• WHAT YOU WILL DO
From the first line through the one containing "# SpaceX-Falcon-9-first-stage-Landing-Prediction", restate the listing word for word, and give no other lines.

+===+

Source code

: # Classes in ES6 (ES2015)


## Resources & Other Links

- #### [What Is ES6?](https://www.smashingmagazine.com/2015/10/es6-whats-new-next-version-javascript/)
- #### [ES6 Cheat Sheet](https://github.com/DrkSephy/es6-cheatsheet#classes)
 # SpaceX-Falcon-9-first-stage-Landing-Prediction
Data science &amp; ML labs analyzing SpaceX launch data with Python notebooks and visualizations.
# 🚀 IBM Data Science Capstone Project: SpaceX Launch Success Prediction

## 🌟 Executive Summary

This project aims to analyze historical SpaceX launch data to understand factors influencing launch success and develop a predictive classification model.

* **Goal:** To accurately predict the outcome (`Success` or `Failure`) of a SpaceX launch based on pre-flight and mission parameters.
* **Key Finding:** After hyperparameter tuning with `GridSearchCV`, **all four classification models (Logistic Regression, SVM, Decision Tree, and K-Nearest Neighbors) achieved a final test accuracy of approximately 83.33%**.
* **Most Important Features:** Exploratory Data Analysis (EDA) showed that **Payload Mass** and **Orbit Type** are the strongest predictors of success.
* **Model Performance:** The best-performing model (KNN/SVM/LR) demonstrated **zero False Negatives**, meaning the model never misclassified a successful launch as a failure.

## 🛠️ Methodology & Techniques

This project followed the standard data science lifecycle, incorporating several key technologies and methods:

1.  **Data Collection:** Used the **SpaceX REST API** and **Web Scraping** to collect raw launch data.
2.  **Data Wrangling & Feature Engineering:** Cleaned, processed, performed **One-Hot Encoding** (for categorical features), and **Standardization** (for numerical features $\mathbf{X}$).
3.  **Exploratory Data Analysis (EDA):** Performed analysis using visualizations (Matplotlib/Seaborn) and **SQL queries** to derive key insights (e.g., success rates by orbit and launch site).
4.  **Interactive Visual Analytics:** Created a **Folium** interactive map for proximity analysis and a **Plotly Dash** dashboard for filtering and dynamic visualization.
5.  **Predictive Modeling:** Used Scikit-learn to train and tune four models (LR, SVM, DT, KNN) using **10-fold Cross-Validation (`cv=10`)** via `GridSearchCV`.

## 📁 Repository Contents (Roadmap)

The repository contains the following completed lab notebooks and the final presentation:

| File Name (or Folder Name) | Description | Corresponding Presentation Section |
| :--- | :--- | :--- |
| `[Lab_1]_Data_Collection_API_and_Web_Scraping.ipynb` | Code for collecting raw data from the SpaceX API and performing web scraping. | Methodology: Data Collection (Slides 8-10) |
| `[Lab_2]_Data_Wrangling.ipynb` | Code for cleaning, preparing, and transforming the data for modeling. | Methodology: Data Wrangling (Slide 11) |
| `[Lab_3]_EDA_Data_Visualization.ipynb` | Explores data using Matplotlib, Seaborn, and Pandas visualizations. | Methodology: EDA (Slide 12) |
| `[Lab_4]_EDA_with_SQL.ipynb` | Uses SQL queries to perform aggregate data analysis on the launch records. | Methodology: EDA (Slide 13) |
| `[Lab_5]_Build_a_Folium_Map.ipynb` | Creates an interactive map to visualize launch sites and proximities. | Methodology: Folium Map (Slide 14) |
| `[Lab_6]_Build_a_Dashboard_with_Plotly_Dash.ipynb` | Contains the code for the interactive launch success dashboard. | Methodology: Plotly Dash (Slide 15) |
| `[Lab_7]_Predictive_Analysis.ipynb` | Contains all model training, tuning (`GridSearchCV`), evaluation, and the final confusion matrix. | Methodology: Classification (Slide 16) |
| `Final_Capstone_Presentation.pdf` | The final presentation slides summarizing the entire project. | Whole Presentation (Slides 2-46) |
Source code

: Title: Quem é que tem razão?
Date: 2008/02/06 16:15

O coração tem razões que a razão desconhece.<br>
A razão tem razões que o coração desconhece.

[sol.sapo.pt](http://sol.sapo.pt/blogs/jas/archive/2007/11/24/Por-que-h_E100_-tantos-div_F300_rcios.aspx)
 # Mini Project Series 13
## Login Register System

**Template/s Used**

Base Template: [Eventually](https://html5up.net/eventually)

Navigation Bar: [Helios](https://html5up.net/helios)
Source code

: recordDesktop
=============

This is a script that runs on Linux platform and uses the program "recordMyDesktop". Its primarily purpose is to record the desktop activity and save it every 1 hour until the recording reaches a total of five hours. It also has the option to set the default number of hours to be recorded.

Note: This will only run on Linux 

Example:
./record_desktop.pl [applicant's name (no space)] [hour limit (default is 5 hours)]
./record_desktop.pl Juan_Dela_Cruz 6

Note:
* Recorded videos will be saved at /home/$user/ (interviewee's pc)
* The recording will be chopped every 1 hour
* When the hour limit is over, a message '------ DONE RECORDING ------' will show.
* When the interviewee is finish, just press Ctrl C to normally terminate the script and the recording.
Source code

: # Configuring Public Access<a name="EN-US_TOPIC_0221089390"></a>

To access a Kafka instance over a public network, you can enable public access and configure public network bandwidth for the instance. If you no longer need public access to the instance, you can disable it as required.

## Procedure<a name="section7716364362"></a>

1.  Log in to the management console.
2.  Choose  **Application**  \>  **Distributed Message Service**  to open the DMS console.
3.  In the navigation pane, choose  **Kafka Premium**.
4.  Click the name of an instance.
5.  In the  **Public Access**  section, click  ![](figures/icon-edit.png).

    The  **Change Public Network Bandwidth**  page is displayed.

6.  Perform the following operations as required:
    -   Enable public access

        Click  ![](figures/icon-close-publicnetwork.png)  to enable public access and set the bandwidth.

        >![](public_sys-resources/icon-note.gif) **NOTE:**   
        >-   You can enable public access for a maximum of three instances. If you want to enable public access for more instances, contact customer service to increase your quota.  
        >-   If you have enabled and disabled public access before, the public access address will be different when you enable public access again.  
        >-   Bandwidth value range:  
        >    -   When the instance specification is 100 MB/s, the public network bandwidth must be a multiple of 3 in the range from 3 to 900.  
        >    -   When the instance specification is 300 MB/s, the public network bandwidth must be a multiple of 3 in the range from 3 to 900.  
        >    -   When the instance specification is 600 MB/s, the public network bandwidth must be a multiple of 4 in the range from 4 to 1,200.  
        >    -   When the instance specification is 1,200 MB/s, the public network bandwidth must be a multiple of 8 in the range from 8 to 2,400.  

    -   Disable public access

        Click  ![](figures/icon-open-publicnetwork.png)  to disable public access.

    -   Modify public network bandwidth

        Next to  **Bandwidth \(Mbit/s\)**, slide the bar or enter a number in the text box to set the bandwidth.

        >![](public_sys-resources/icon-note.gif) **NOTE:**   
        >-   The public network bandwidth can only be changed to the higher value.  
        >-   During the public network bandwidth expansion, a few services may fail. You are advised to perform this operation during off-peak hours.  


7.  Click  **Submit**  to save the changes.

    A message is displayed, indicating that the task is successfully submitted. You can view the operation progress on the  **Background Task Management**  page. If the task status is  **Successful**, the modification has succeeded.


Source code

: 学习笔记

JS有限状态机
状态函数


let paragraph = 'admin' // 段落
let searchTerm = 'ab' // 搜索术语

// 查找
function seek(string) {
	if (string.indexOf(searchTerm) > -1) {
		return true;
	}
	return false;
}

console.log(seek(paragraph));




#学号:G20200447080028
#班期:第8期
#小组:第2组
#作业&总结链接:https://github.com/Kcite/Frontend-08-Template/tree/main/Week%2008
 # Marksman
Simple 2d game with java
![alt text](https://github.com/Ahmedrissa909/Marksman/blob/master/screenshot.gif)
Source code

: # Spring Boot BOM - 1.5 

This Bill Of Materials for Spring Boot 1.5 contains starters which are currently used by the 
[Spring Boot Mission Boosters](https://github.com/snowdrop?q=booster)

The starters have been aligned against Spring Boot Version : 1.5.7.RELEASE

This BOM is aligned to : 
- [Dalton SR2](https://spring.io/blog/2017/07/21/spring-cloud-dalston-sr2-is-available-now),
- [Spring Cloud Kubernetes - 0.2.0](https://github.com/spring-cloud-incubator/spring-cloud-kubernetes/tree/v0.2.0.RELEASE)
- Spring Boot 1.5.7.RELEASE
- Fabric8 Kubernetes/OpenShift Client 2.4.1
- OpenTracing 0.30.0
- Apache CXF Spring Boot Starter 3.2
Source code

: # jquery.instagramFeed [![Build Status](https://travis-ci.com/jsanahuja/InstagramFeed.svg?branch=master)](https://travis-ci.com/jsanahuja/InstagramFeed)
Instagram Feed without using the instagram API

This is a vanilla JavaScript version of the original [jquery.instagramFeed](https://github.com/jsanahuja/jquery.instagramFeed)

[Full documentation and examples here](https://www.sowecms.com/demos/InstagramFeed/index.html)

+===+

• RESULT
Source code

: # Classes in ES6 (ES2015)


## Resources & Other Links

- #### [What Is ES6?](https://www.smashingmagazine.com/2015/10/es6-whats-new-next-version-javascript/)
- #### [ES6 Cheat Sheet](https://github.com/DrkSephy/es6-cheatsheet#classes)
 # SpaceX-Falcon-9-first-stage-Landing-Prediction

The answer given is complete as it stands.